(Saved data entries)
↓↓↓

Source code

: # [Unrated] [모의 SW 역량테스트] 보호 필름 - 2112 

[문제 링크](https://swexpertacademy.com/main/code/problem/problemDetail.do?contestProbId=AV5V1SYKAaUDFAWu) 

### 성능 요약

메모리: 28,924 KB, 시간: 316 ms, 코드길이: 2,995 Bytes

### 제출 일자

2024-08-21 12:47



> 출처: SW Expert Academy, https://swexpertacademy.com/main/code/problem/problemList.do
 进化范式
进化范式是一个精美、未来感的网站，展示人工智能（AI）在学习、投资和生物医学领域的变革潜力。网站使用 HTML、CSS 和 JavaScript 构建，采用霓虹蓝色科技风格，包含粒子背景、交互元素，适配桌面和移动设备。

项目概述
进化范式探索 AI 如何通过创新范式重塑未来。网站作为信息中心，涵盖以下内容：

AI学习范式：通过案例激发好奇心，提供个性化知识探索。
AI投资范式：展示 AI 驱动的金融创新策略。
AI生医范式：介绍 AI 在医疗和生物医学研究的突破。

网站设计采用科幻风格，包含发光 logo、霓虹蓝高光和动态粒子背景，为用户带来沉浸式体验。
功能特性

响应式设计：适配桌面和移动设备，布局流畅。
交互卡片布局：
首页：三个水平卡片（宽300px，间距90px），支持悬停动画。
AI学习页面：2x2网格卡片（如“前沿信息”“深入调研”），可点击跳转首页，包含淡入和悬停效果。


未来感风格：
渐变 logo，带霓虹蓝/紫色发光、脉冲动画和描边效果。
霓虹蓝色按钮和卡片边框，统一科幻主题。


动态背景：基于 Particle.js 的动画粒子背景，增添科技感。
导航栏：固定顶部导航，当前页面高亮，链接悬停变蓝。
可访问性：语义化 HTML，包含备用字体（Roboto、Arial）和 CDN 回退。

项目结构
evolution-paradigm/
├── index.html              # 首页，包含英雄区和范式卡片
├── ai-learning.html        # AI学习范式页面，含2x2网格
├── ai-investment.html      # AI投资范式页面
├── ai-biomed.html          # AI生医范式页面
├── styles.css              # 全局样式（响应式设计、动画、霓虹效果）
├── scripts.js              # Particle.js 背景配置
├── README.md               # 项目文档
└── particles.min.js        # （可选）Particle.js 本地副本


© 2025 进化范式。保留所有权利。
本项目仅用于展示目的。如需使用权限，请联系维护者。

↑↑↑
↓↓↓

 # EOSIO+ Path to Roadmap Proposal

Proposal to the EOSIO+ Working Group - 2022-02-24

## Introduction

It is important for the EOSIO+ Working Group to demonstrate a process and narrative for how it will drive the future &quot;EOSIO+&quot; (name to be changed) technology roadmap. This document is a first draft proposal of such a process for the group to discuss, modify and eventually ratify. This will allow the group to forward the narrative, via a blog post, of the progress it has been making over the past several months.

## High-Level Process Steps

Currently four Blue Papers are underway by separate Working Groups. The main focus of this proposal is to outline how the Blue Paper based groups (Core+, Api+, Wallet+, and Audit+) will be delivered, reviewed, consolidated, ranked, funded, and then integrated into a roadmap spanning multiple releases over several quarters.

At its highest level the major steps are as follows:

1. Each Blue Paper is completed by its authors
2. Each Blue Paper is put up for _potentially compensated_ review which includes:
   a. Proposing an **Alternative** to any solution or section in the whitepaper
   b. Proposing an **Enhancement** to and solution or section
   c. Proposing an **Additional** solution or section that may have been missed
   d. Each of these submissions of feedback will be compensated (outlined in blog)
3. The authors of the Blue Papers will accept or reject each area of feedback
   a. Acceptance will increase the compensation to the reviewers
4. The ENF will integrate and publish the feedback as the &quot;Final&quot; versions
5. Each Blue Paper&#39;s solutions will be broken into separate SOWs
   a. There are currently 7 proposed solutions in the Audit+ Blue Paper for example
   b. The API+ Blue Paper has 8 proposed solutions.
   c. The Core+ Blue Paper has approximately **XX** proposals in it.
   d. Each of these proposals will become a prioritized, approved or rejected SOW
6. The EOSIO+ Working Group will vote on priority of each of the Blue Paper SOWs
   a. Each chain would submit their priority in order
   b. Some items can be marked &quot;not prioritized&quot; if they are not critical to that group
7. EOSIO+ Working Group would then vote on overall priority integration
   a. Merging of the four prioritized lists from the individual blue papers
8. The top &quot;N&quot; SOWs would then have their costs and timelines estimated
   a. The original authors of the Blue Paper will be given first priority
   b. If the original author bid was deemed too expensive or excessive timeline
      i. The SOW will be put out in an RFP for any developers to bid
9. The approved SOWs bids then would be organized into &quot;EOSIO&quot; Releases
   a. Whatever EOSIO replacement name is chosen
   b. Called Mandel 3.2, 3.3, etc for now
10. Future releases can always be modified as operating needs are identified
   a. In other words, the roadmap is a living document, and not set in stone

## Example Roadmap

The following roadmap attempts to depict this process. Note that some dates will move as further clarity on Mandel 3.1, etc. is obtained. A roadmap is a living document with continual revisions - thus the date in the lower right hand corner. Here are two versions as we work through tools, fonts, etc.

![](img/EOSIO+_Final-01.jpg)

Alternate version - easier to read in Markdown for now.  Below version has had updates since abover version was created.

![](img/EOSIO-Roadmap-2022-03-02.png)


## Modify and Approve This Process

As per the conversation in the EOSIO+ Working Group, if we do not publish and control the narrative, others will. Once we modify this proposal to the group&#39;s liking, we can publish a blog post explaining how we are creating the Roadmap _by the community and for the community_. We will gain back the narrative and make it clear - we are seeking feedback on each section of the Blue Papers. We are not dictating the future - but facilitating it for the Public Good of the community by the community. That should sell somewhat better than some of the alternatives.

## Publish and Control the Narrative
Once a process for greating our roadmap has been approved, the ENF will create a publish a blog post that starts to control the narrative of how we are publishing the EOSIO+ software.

↑↑↑
↓↓↓

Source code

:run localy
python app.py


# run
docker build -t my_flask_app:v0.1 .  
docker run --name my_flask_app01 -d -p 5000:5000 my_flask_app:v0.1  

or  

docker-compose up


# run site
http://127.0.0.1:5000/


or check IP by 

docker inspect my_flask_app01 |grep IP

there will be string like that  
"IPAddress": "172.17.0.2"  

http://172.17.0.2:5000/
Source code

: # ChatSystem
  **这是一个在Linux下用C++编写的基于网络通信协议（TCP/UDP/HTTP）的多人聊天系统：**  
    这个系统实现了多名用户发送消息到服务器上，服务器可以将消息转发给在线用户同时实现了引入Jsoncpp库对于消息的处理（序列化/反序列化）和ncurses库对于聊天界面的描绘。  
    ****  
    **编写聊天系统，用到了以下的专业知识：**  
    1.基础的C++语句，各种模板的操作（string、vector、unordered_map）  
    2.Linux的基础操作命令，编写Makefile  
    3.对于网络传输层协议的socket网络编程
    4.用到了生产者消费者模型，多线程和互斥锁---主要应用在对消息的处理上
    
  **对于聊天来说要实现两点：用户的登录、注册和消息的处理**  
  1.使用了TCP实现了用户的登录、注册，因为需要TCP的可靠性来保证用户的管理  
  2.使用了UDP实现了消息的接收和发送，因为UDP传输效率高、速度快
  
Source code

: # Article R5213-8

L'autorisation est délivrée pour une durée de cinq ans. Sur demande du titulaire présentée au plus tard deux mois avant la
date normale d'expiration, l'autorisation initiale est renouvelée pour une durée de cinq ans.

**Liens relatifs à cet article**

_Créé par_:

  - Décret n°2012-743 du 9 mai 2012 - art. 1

↑↑↑

Repeat the entries above verbatim, but only from the line that has "a. Each chain" down to the line that has "b. Called Mandel 3.2, 3.3, etc for now", inclusive.

> TASK ANSWER:
   a. Each chain would submit their priority in order
   b. Some items can be marked &quot;not prioritized&quot; if they are not critical to that group
7. EOSIO+ Working Group would then vote on overall priority integration
   a. Merging of the four prioritized lists from the individual blue papers
8. The top &quot;N&quot; SOWs would then have their costs and timelines estimated
   a. The original authors of the Blue Paper will be given first priority
   b. If the original author bid was deemed too expensive or excessive timeline
      i. The SOW will be put out in an RFP for any developers to bid
9. The approved SOWs bids then would be organized into &quot;EOSIO&quot; Releases
   a. Whatever EOSIO replacement name is chosen
   b. Called Mandel 3.2, 3.3, etc for now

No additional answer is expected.